- _EXERCISE DESCRIPTION_
Your answer must contain each line of the data, copied exactly.
....................
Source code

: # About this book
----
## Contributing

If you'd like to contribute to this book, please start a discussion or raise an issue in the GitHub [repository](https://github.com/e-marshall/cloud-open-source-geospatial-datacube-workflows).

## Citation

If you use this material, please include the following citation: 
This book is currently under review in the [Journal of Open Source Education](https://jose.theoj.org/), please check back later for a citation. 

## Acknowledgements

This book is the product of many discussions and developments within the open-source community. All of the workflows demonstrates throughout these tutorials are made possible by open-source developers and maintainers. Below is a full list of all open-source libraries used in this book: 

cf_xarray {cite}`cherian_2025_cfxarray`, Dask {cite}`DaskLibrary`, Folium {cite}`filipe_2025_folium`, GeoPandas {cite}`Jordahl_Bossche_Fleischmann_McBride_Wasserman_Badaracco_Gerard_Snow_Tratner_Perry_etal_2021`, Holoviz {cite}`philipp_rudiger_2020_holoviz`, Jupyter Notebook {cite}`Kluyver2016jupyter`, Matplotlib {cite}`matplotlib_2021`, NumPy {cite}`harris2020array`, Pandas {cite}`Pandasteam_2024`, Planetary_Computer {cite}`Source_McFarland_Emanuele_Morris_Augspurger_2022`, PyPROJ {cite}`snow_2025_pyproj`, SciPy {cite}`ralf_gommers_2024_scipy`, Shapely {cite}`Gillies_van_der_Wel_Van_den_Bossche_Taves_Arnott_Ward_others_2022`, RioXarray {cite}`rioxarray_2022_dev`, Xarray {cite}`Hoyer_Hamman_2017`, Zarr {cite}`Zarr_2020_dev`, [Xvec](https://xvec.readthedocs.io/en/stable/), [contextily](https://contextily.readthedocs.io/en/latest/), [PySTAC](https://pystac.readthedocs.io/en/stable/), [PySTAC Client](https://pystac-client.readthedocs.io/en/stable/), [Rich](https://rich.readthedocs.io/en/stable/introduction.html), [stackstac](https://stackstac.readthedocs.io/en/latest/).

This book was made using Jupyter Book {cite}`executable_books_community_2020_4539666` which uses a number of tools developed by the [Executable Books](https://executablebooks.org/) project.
....................
- _EXERCISE RESPONSE_
Source code

: # About this book
----
## Contributing

If you'd like to contribute to this book, please start a discussion or raise an issue in the GitHub [repository](https://github.com/e-marshall/cloud-open-source-geospatial-datacube-workflows).

## Citation

If you use this material, please include the following citation: 
This book is currently under review in the [Journal of Open Source Education](https://jose.theoj.org/), please check back later for a citation. 

## Acknowledgements

This book is the product of many discussions and developments within the open-source community. All of the workflows demonstrates throughout these tutorials are made possible by open-source developers and maintainers. Below is a full list of all open-source libraries used in this book: 

cf_xarray {cite}`cherian_2025_cfxarray`, Dask {cite}`DaskLibrary`, Folium {cite}`filipe_2025_folium`, GeoPandas {cite}`Jordahl_Bossche_Fleischmann_McBride_Wasserman_Badaracco_Gerard_Snow_Tratner_Perry_etal_2021`, Holoviz {cite}`philipp_rudiger_2020_holoviz`, Jupyter Notebook {cite}`Kluyver2016jupyter`, Matplotlib {cite}`matplotlib_2021`, NumPy {cite}`harris2020array`, Pandas {cite}`Pandasteam_2024`, Planetary_Computer {cite}`Source_McFarland_Emanuele_Morris_Augspurger_2022`, PyPROJ {cite}`snow_2025_pyproj`, SciPy {cite}`ralf_gommers_2024_scipy`, Shapely {cite}`Gillies_van_der_Wel_Van_den_Bossche_Taves_Arnott_Ward_others_2022`, RioXarray {cite}`rioxarray_2022_dev`, Xarray {cite}`Hoyer_Hamman_2017`, Zarr {cite}`Zarr_2020_dev`, [Xvec](https://xvec.readthedocs.io/en/stable/), [contextily](https://contextily.readthedocs.io/en/latest/), [PySTAC](https://pystac.readthedocs.io/en/stable/), [PySTAC Client](https://pystac-client.readthedocs.io/en/stable/), [Rich](https://rich.readthedocs.io/en/stable/introduction.html), [stackstac](https://stackstac.readthedocs.io/en/latest/).

This book was made using Jupyter Book {cite}`executable_books_community_2020_4539666` which uses a number of tools developed by the [Executable Books](https://executablebooks.org/) project.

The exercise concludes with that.